++++ RECORDS FOR THE EXERCISE
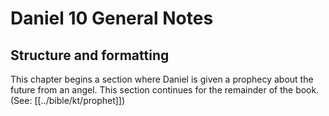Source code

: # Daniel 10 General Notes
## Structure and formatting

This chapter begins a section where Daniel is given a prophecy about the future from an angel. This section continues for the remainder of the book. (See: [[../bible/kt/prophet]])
++++++++
++++ RECORDS FOR THE EXERCISE
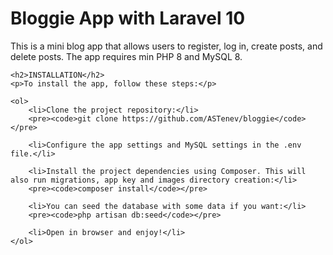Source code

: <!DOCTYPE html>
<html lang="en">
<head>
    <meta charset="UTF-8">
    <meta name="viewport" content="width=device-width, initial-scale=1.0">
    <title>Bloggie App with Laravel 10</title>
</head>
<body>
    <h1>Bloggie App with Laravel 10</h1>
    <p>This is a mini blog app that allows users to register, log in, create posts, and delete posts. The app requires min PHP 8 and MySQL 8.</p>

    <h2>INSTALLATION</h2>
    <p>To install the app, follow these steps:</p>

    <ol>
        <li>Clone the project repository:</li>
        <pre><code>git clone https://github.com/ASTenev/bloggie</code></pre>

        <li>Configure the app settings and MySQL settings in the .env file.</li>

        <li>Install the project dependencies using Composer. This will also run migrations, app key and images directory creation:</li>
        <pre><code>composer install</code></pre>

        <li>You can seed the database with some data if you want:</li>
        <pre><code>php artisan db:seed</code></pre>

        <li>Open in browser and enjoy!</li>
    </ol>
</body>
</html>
++++++++
PROBLEM TO SOLVE:
If a line in the listing includes the word "meta", it counts; report the number of such lines and nothing else.

PROBLEM SOLUTION:
2